_GOAL OF THE EXERCISE_. Your task is to transcribe the records exactly, skipping every image.

Source texts of formatted documents:
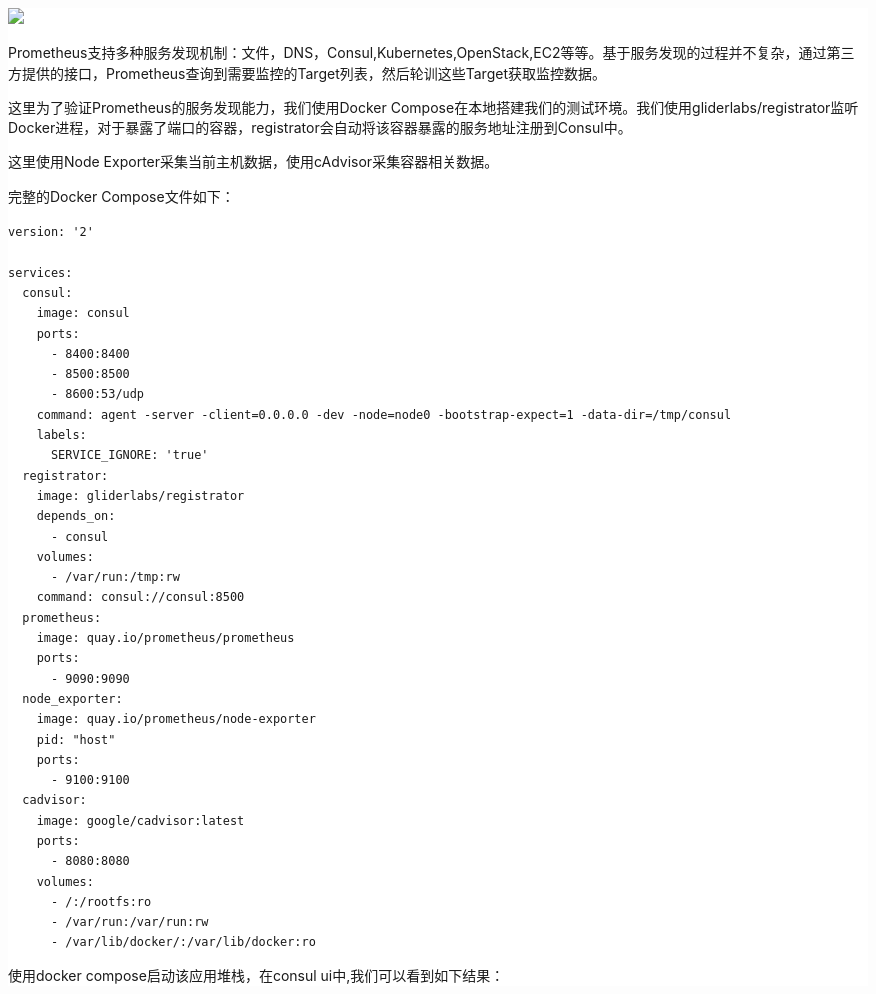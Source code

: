 ![](http://p2n2em8ut.bkt.clouddn.com/prometheus_sd.png)

Prometheus支持多种服务发现机制：文件，DNS，Consul,Kubernetes,OpenStack,EC2等等。基于服务发现的过程并不复杂，通过第三方提供的接口，Prometheus查询到需要监控的Target列表，然后轮训这些Target获取监控数据。

这里为了验证Prometheus的服务发现能力，我们使用Docker Compose在本地搭建我们的测试环境。我们使用gliderlabs/registrator监听Docker进程，对于暴露了端口的容器，registrator会自动将该容器暴露的服务地址注册到Consul中。

这里使用Node Exporter采集当前主机数据，使用cAdvisor采集容器相关数据。

完整的Docker Compose文件如下：

```
version: '2'

services:
  consul:
    image: consul
    ports:
      - 8400:8400
      - 8500:8500
      - 8600:53/udp
    command: agent -server -client=0.0.0.0 -dev -node=node0 -bootstrap-expect=1 -data-dir=/tmp/consul
    labels:
      SERVICE_IGNORE: 'true'
  registrator:
    image: gliderlabs/registrator
    depends_on:
      - consul
    volumes:
      - /var/run:/tmp:rw
    command: consul://consul:8500
  prometheus:
    image: quay.io/prometheus/prometheus
    ports:
      - 9090:9090
  node_exporter:
    image: quay.io/prometheus/node-exporter
    pid: "host"
    ports:
      - 9100:9100
  cadvisor:
    image: google/cadvisor:latest
    ports:
      - 8080:8080
    volumes:
      - /:/rootfs:ro 
      - /var/run:/var/run:rw
      - /var/lib/docker/:/var/lib/docker:ro
```

使用docker compose启动该应用堆栈，在consul ui中,我们可以看到如下结果：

_REPLY TO THE TASK_.
Source code

: ![](http://p2n2em8ut.bkt.clouddn.com/prometheus_sd.png)

Prometheus支持多种服务发现机制：文件，DNS，Consul,Kubernetes,OpenStack,EC2等等。基于服务发现的过程并不复杂，通过第三方提供的接口，Prometheus查询到需要监控的Target列表，然后轮训这些Target获取监控数据。

这里为了验证Prometheus的服务发现能力，我们使用Docker Compose在本地搭建我们的测试环境。我们使用gliderlabs/registrator监听Docker进程，对于暴露了端口的容器，registrator会自动将该容器暴露的服务地址注册到Consul中。

这里使用Node Exporter采集当前主机数据，使用cAdvisor采集容器相关数据。

完整的Docker Compose文件如下：

```
version: '2'

services:
  consul:
    image: consul
    ports:
      - 8400:8400
      - 8500:8500
      - 8600:53/udp
    command: agent -server -client=0.0.0.0 -dev -node=node0 -bootstrap-expect=1 -data-dir=/tmp/consul
    labels:
      SERVICE_IGNORE: 'true'
  registrator:
    image: gliderlabs/registrator
    depends_on:
      - consul
    volumes:
      - /var/run:/tmp:rw
    command: consul://consul:8500
  prometheus:
    image: quay.io/prometheus/prometheus
    ports:
      - 9090:9090
  node_exporter:
    image: quay.io/prometheus/node-exporter
    pid: "host"
    ports:
      - 9100:9100
  cadvisor:
    image: google/cadvisor:latest
    ports:
      - 8080:8080
    volumes:
      - /:/rootfs:ro 
      - /var/run:/var/run:rw
      - /var/lib/docker/:/var/lib/docker:ro
```

使用docker compose启动该应用堆栈，在consul ui中,我们可以看到如下结果：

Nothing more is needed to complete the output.